Trump Taking on the Russians
In the run up to Donald Trump’s meeting with Vladimir Putin, a meme has been popping up on my twitter feed. It’s a picture of President Obama’s meeting with Putin at Obama’s final G20 in China, September, 2016. A dead-eyed, slightly sweaty Putin looks up as Obama goes full Eastwood, glaring down at him. ‘I don’t think it’s funny you laughing at my mule!’ he could be whispering between gritted teeth. Now we’ve learned that Obama was actually warning Putin to knock off the interference in the November election, which security agencies in the US already knew had been launched by Russian state actors and, more importantly, not to even contemplate hacking the voting machines themselves.
Perhaps better than an Eastwood film, the photograph is a throwback to Rocky IV with Ivan Drago and Sylvester Stallone going eye to eye, though with the height advantage reversed. “Typically the tone of our meetings is candid, blunt, business-like — and this was no different,” a grim Obama told a press conference afterwards. This translates roughly as “I will destroy you”. It apparently didn’t work.
Donald Trump’s first confirmed meeting with Putin at the G20 this week seemed less like a tough guy confrontation and more like the closing act of a long-running ‘will-they-or-won’t-they’ sit-com romance. The sweet talk was evident in a brief press call when Trump put Russia first as he asserted: “We look forward to a lot of very positive things happening for Russia … and for the United States and for everyone concerned.” In the USA, where anti-Russian sentiment is resurgent, the order of countries mentioned will be seen as mirroring the ‘traitor’ Trump’s Kompromatted agenda.
Putin’s statement that he was ‘delighted’ to personally meet the president was no doubt designedly double-edged: stroking the Trumpian ego while also stirring the conspiracy plot. The Russians have long understood the only thing better than interfering is to have everyone think you are interfering.
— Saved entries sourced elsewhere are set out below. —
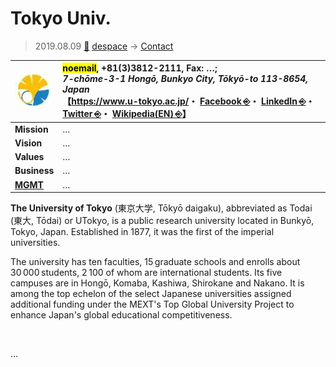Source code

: # Tokyo Univ.
> 2019.08.09 [🚀](../../index/index.md) [despace](../index.md) → [Contact](../contact.md)

|[![](../f/contact/t/tokyo_univ_logo1_thumb.webp)](../f/contact/t/tokyo_univ_logo1.png)|<mark>noemail</mark>, +81(3)3812-2111, Fax: …;<br> *7-chōme-3-1 Hongō, Bunkyo City, Tōkyō-to 113-8654, Japan*<br> 【<https://www.u-tokyo.ac.jp/>・ [Facebook ⎆](https://www.facebook.com/UTokyo.News.en)・ [LinkedIn ⎆](https://www.linkedin.com/school/university-of-tokyo/)・ [Twitter ⎆](https://twitter.com/UTokyo_News_en)・ [Wikipedia(EN) ⎆](https://en.wikipedia.org/wiki/University_of_Tokyo)】|
|:--|:--|
|**Mission**|…|
|**Vision**|…|
|**Values**|…|
|**Business**|…|
|**[MGMT](../mgmt.md)**|…|

**The University of Tokyo** (東京大学, Tōkyō daigaku), abbreviated as Todai (東大, Tōdai) or UTokyo, is a public research university located in Bunkyō, Tokyo, Japan. Established in 1877, it was the first of the imperial universities.

The university has ten faculties, 15 graduate schools and enrolls about 30 000 students, 2 100 of whom are international students. Its five campuses are in Hongō, Komaba, Kashiwa, Shirokane and Nakano. It is among the top echelon of the select Japanese universities assigned additional funding under the MEXT's Top Global University Project to enhance Japan's global educational competitiveness.

<p style="page-break-after:always"> </p>

…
See for instance a recent press conference where Putin admitted the possibility that some patriotic hacker might have interfered in the American elections. Putin’s denials are knowingly ironic. The whole story boosts Putin’s prestige at home, serves as a lingering threat for other foreign powers with elections coming up *cough* Germany *cough* and continues to destabilize American polity to an incredible extent. The opposition is rightly enraged at a possible collusion, making bipartisanship nigh on impossible. And if the GOP agenda on health care and taxes can’t go forward and the midterms go South, then Russia will become a useful pretext for Republicans wishing to dump Trump.
In the run up to the G20 conference in Hamburg, Putin met with President Xi Jinping of China and presented a united front on North Korea while signing trade deals worth $10 billion. The EU and Japan announce a huge trade deal, effectively snubbing their noses at the isolationism of both Brexit Britain and Trump. And, while all this is going on, where is Trump? In Poland, applause-bathing in front of a handpicked crowd and being snubbed by the Polish First Lady Agata Kornhauser-Duda. Leader of the Free World? This guy can’t even book a hotel room convincingly.
Meanwhile, last week Sylvester Stallone hinted in a series of Instagram posts that Creed 2, the latest installment of the Rocky saga, will be linked to Rocky IV. In the 80s, Ruskie-bashing – with the exception of the odd Sting song – was perfectly admissible, from 007 to Red Dawn. Following the end of the Cold War, films turned to the Russian Mafia of Eastern Promises or whoever Liam Neeson fancies killing. But now it seems we have gone full circle. In Stallone’s photoshopped post, Adonis Creed (Michael B. Jordan) gets in Ivan Drago’s face. Perhaps, the Hollywood fantasy machine will give the US something they currently lack: a hero willing and able to take on a Russian.
John Bleasdale is a writer based in Italy. His work has appeared in The Guardian, The Independent, Il Manifesto, as well as CineVue.com and thestudioexec.com.